Tuesday, March 31, 2015

Concurrent collections: CopyOnWriteArrayList


Working with collections in a multi-thread application is a challenge. Just imagine the list which is accessible by a few threads and every thread is seeking for a chance to change the list data, that’s a typical showcase of the ConcurrentModificationException. In order to get rid of this and other problems JDK (since version 1.5) provides improved mechanisms for storing ‘Iterable’ data in multithread application.
This article is an overview of widely used concurrent collection such as CopyOnWriteArrayList

The name of the collection is very straightforward, every ‘write’ operation (add, remove, set) causes the copying and creation of the modified collection. It allows us to prevent ConcurrentModificationException as long as every thread’s iterator will have its own copy of the collection. The official Oracle documentation names such iterators as “snapshot” style iterator; this iterator “uses a reference to the state of the array at the point that the iterator was created”

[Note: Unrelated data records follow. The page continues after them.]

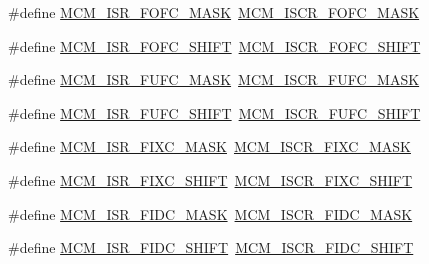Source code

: \begin{DoxyCompactItemize}
\item 
\#define \mbox{\hyperlink{group___s_d_k___compatibility___symbols_ga90b5519e0a496915707fc7c62a13a70a}{M\+C\+M\+\_\+\+I\+S\+R\+\_\+\+F\+O\+F\+C\+\_\+\+M\+A\+SK}}~\mbox{\hyperlink{group___m_c_m___register___masks_ga4bf392796fdb8f19596f1831b9305443}{M\+C\+M\+\_\+\+I\+S\+C\+R\+\_\+\+F\+O\+F\+C\+\_\+\+M\+A\+SK}}
\item 
\#define \mbox{\hyperlink{group___s_d_k___compatibility___symbols_ga2140808617bd0d532f24a58a16eb87d7}{M\+C\+M\+\_\+\+I\+S\+R\+\_\+\+F\+O\+F\+C\+\_\+\+S\+H\+I\+FT}}~\mbox{\hyperlink{group___m_c_m___register___masks_ga87dd8b57048fbcd5dd6d8d7d6cb037f0}{M\+C\+M\+\_\+\+I\+S\+C\+R\+\_\+\+F\+O\+F\+C\+\_\+\+S\+H\+I\+FT}}
\item 
\#define \mbox{\hyperlink{group___s_d_k___compatibility___symbols_ga57b83edf81529b3aeb0bcd71246d94db}{M\+C\+M\+\_\+\+I\+S\+R\+\_\+\+F\+U\+F\+C\+\_\+\+M\+A\+SK}}~\mbox{\hyperlink{group___m_c_m___register___masks_ga1d21eead21628e992564620393e8ebf0}{M\+C\+M\+\_\+\+I\+S\+C\+R\+\_\+\+F\+U\+F\+C\+\_\+\+M\+A\+SK}}
\item 
\#define \mbox{\hyperlink{group___s_d_k___compatibility___symbols_gaba14f9ecb4d3e66eae0b4bf05d89bbdb}{M\+C\+M\+\_\+\+I\+S\+R\+\_\+\+F\+U\+F\+C\+\_\+\+S\+H\+I\+FT}}~\mbox{\hyperlink{group___m_c_m___register___masks_ga2fed77fb78e7bc8ae312713ef58d263a}{M\+C\+M\+\_\+\+I\+S\+C\+R\+\_\+\+F\+U\+F\+C\+\_\+\+S\+H\+I\+FT}}
\item 
\#define \mbox{\hyperlink{group___s_d_k___compatibility___symbols_ga6d8f4bf99ae7ee26a509ebe76c2ddb78}{M\+C\+M\+\_\+\+I\+S\+R\+\_\+\+F\+I\+X\+C\+\_\+\+M\+A\+SK}}~\mbox{\hyperlink{group___m_c_m___register___masks_gabe836f6795a2a2a95ff9b6a64d9a24fe}{M\+C\+M\+\_\+\+I\+S\+C\+R\+\_\+\+F\+I\+X\+C\+\_\+\+M\+A\+SK}}
\item 
\#define \mbox{\hyperlink{group___s_d_k___compatibility___symbols_ga2655b9e638b37e397318822fad7cf222}{M\+C\+M\+\_\+\+I\+S\+R\+\_\+\+F\+I\+X\+C\+\_\+\+S\+H\+I\+FT}}~\mbox{\hyperlink{group___m_c_m___register___masks_ga5c1b020ff2a6d0d96bf62556bb035fcd}{M\+C\+M\+\_\+\+I\+S\+C\+R\+\_\+\+F\+I\+X\+C\+\_\+\+S\+H\+I\+FT}}
\item 
\#define \mbox{\hyperlink{group___s_d_k___compatibility___symbols_gae47ebe0808b7997f475825af2dfe3636}{M\+C\+M\+\_\+\+I\+S\+R\+\_\+\+F\+I\+D\+C\+\_\+\+M\+A\+SK}}~\mbox{\hyperlink{group___m_c_m___register___masks_gaeca36bf639a606a24f7ee6a4fc983528}{M\+C\+M\+\_\+\+I\+S\+C\+R\+\_\+\+F\+I\+D\+C\+\_\+\+M\+A\+SK}}
\item 
\#define \mbox{\hyperlink{group___s_d_k___compatibility___symbols_ga950f918e04715fa01ac699606ae0e803}{M\+C\+M\+\_\+\+I\+S\+R\+\_\+\+F\+I\+D\+C\+\_\+\+S\+H\+I\+FT}}~\mbox{\hyperlink{group___m_c_m___register___masks_gaaf16fcce0e380e7f200d910008794028}{M\+C\+M\+\_\+\+I\+S\+C\+R\+\_\+\+F\+I\+D\+C\+\_\+\+S\+H\+I\+FT}}

\end{DoxyCompactItemize}
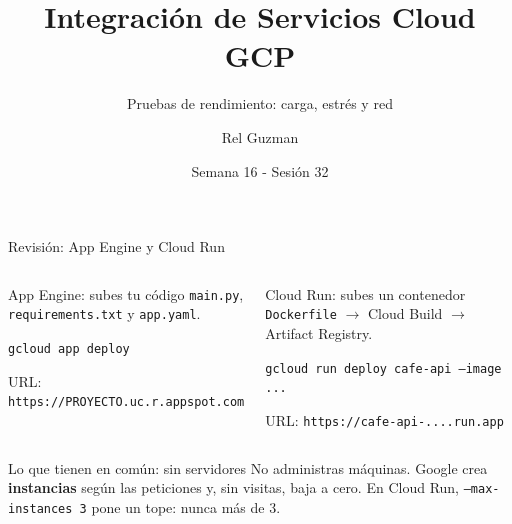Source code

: \documentclass[aspectratio=169,10pt,c]{beamer}
\title{Integración de Servicios Cloud GCP}
\subtitle{Pruebas de rendimiento: carga, estrés y red}
\date{Semana 16 - Sesión 32}
\author{Rel Guzman}
\begin{document}
{\maketitle}

\begin{frame}{Revisión: App Engine y Cloud Run}
\begin{columns}[T,onlytextwidth]
\begin{block}{App Engine: subes tu código}
\small \texttt{main.py}, \texttt{requirements.txt} y \texttt{app.yaml}.\par\smallskip
\texttt{gcloud app deploy}\par\smallskip
URL: \texttt{https://PROYECTO.uc.r.appspot.com}
\end{block}
\begin{block}{Cloud Run: subes un contenedor}
\small \texttt{Dockerfile} $\rightarrow$ Cloud Build $\rightarrow$ Artifact Registry.\par\smallskip
\texttt{gcloud run deploy cafe-api --image ...}\par\smallskip
URL: \texttt{https://cafe-api-....run.app}
\end{block}
\end{columns}
\vspace{4mm}
\begin{center}
\begin{minipage}{.84\textwidth}
\begin{exampleblock}{Lo que tienen en común: sin servidores}
\small No administras máquinas. Google crea \textbf{instancias} según las peticiones y, sin visitas, baja a cero. En Cloud Run, \texttt{--max-instances 3} pone un tope: nunca más de 3.
\end{exampleblock}
\end{minipage}
\end{center}
\end{frame}
\end{document}
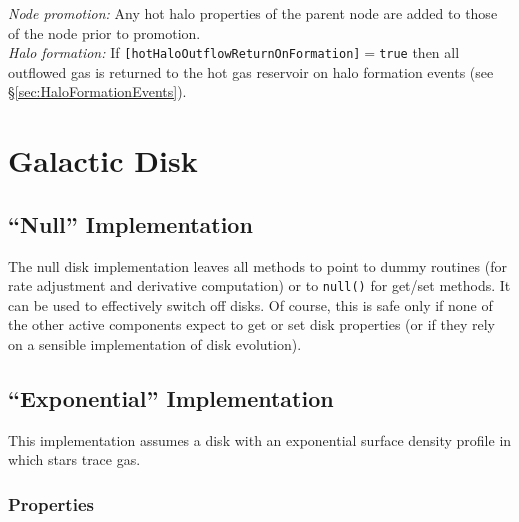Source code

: \noindent\emph{Node promotion:} Any hot halo properties of the parent node are added to those of the node prior to promotion.\\

\noindent\emph{Halo formation:} If {\tt [hotHaloOutflowReturnOnFormation]}$=${\tt true} then all outflowed gas is returned to the hot gas reservoir on halo formation events (see \S\ref{sec:HaloFormationEvents}).\\

\section{Galactic Disk}

\subsection{``Null'' Implementation}

The null disk implementation leaves all methods to point to dummy routines (for rate adjustment and derivative computation) or to {\tt null()} for get/set methods. It can be used to effectively switch off disks. Of course, this is safe only if none of the other active components expect to get or set disk properties (or if they rely on a sensible implementation of disk evolution).

\subsection{``Exponential'' Implementation}\label{sec:DiskExponential}

This implementation assumes a disk with an exponential surface density profile in which stars trace gas.

\subsubsection{Properties}

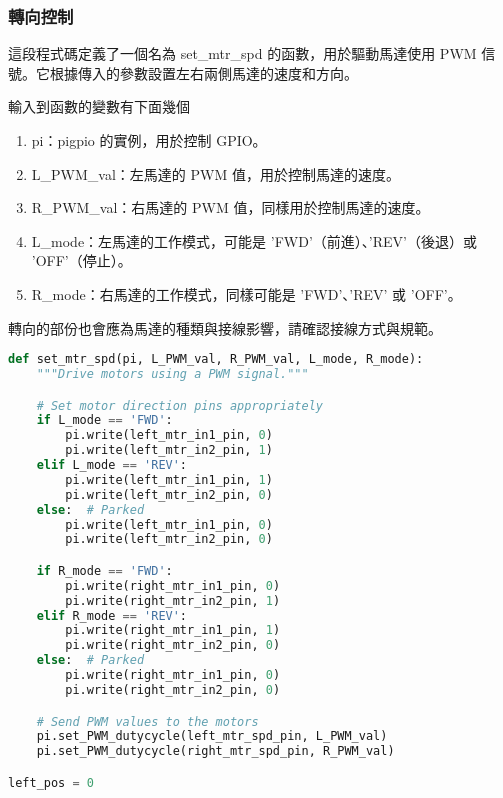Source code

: \subsubsection{轉向控制}
這段程式碼定義了一個名為 set\_mtr\_spd 的函數，用於驅動馬達使用 PWM 信號。它根據傳入的參數設置左右兩側馬達的速度和方向。

輸入到函數的變數有下面幾個
\begin{enumerate}
    \item pi：pigpio 的實例，用於控制 GPIO。
    \item L\_PWM\_val：左馬達的 PWM 值，用於控制馬達的速度。
    \item R\_PWM\_val：右馬達的 PWM 值，同樣用於控制馬達的速度。
    \item L\_mode：左馬達的工作模式，可能是 'FWD'（前進）、'REV'（後退）或 'OFF'（停止）。
    \item R\_mode：右馬達的工作模式，同樣可能是 'FWD'、'REV' 或 'OFF'。
\end{enumerate}

轉向的部份也會應為馬達的種類與接線影響，請確認接線方式與規範。

\begin{lstlisting}[language=Python, caption=馬達動作定義]
def set_mtr_spd(pi, L_PWM_val, R_PWM_val, L_mode, R_mode):
    """Drive motors using a PWM signal."""

    # Set motor direction pins appropriately
    if L_mode == 'FWD':
        pi.write(left_mtr_in1_pin, 0)
        pi.write(left_mtr_in2_pin, 1)
    elif L_mode == 'REV':
        pi.write(left_mtr_in1_pin, 1)
        pi.write(left_mtr_in2_pin, 0)
    else:  # Parked
        pi.write(left_mtr_in1_pin, 0)
        pi.write(left_mtr_in2_pin, 0)

    if R_mode == 'FWD':
        pi.write(right_mtr_in1_pin, 0)
        pi.write(right_mtr_in2_pin, 1)
    elif R_mode == 'REV':
        pi.write(right_mtr_in1_pin, 1)
        pi.write(right_mtr_in2_pin, 0)
    else:  # Parked
        pi.write(right_mtr_in1_pin, 0)
        pi.write(right_mtr_in2_pin, 0)

    # Send PWM values to the motors
    pi.set_PWM_dutycycle(left_mtr_spd_pin, L_PWM_val)
    pi.set_PWM_dutycycle(right_mtr_spd_pin, R_PWM_val)

left_pos = 0
\end{lstlisting}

This is the add operation for CopyOnWriteArrayList


public boolean add(E e) {
    final ReentrantLock lock = this.lock;
    lock.lock();
    try {
        Object[] elements = getArray();
        int len = elements.length;
        Object[] newElements = Arrays.copyOf(elements, len + 1);
        newElements[len] = e;
        setArray(newElements);
        return true;
    } finally {
        lock.unlock();
    }
}

Every time you modify collection the new copy of the whole collection is created – it’s quite expensive operation and that’s why it’s not recommended to use CopyOnWriteArrayList for frequently modified data. Another interesting method from the listing is setArray(newElements); it updates actual array and every new thread’s iterator will have updated version of the array – other thread iterators (which run in parallel) won’t be affected using their own local copies of the array.
Question: two or more threads modify the CopyOnArrayList simultaneously, what will be the result of their job?

Saturday, March 28, 2015

What is ThreadLocal?

Take a look on the following piece of code:

private int var;

public synchronized void changeVar() {
 var++;
}

Using the synchronized block we define that the var is available only for a thread which captures the monitor/lock of the synchronized block. For example, thread-A changes the value of var and leaves the block (releases monitor), after that thread-B captures the monitor and modifies the value of var changed by thread-A, var gets value 2. That’s a normal and expected behavior, but sometimes we need to have our variables with thread visibility scope.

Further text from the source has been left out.